07. - 15. Mai 2014
Nur unterwegs erfährt man das Gefühl märchenhafter Verwunschenheit (Erich Kästner, 1899 - 1974)
In dieser Zeit habe ich einen Kurzzeitaustausch auf die Insel Chiloe gemacht. Bei einem Kurzzeitaustausch hat man die Möglichkeit, für einige Tage eine andere Stadt in Chile kennen zu lernen und wohnt währenddessen wieder in einer Gastfamilie. Diese Zeit kann man nutzen, um sich neue Orte und evtl. ganz andere Lebensweisen in Chile anzusehen und mitzuerleben.
Zusammen mit den 3 weiteren Austauschschülern aus Natales, Dion (DK), Christina (USA) und Aim (Thailand) habe ich meinen Kurzzeitaustausch auf der Insel Chiloe verbracht. Dazu sind wir erst mal wieder nach Punta Arenas gefahren, haben dort im Hostel übernachtet und sind am nächsten Morgen nach Puerto Montt geflogen. Von dort sind wir dann mit dem Bus und der Fähre weiter nach Chiloe gereist. Uns wurde erzählt, dass manchmal kleine Flussdelfine an der Seite der Fähre hochspringen würden, aber leider waren keine da, als wir mit der Fähre gefahren sind.

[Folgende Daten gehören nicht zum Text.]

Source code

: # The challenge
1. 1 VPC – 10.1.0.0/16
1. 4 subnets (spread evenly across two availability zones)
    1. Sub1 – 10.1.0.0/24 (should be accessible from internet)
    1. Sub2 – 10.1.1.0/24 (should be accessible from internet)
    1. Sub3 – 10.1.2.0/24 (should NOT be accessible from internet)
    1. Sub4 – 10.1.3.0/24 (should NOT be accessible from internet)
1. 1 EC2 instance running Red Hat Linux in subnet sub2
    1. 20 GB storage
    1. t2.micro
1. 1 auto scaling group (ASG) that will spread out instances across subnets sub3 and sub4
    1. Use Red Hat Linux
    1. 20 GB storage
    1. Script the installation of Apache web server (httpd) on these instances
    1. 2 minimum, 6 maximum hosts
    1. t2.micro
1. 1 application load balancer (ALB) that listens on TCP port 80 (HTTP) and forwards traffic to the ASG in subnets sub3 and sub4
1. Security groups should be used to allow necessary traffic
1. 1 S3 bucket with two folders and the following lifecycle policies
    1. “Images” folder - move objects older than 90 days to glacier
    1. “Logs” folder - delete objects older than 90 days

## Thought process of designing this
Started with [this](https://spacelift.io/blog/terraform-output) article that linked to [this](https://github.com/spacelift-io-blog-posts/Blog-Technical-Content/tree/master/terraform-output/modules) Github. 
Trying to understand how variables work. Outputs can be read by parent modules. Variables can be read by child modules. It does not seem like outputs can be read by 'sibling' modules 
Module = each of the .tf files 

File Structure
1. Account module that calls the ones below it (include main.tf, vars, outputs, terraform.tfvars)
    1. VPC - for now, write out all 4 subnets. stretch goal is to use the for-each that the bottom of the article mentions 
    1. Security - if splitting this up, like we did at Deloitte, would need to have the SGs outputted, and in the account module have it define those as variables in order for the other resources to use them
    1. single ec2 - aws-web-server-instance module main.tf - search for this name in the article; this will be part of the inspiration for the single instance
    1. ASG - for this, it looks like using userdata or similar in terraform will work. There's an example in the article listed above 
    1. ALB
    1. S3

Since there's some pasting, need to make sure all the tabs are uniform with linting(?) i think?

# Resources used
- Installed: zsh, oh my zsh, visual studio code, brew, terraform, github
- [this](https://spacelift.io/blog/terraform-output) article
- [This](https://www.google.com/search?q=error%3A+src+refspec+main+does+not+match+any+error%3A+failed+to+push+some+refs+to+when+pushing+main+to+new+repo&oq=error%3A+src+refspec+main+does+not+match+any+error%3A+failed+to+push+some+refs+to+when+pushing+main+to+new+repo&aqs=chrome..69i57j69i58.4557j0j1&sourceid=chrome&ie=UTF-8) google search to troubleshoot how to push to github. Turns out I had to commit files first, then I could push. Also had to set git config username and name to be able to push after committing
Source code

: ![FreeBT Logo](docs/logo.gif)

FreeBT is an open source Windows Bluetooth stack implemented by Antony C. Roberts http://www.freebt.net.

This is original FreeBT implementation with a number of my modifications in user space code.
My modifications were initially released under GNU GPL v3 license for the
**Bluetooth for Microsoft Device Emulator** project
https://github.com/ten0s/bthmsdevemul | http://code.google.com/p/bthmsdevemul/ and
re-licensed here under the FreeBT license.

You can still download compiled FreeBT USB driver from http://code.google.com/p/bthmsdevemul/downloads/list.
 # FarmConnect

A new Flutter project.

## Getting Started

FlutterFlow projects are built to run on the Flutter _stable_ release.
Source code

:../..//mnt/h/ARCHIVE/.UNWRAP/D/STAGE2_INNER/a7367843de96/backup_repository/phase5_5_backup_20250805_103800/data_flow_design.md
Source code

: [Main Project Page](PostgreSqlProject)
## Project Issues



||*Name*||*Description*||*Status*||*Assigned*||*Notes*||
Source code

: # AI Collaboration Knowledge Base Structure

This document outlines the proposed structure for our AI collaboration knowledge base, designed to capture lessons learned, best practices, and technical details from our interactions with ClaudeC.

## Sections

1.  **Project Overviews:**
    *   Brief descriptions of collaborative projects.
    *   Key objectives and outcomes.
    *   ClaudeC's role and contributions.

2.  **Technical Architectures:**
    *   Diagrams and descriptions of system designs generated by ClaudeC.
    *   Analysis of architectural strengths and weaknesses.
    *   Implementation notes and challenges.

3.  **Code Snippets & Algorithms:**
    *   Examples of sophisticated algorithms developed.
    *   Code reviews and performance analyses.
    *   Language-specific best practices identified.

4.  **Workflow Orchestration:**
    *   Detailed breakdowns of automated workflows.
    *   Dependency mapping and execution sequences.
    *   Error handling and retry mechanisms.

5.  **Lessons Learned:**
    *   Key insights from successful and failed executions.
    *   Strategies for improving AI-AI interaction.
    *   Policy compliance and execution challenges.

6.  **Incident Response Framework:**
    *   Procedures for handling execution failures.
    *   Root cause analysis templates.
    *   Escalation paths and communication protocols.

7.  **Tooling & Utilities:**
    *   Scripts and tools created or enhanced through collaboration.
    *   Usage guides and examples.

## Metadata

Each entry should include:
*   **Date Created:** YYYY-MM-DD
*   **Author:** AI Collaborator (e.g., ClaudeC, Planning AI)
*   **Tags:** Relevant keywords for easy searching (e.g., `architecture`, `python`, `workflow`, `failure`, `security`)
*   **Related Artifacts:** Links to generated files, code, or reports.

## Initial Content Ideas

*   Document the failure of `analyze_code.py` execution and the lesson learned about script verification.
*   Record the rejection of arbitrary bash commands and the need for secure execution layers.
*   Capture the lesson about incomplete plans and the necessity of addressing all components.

Die Überfahrt mit der Fähre... |
...bei der wir leider keine Delfine gesehen haben. |
Chiloe
- ist nach Feuerland zweitgrößte Insel Chiles
- ist 180 km lang und ca. 50 km breit und 9.320 m² groß.
- hat ca. 150.000 Einwohner. Die größte Stadt ist Castro mit 30.000 Einwohnern und damit um ein Drittel größer als Natales.
- gilt neben Peru als eine der Urheimaten der Kartoffel. Das wird sehr stark in der chilotischen Küche sichtbar, die hauptsächlich aus Kartoffeln besteht.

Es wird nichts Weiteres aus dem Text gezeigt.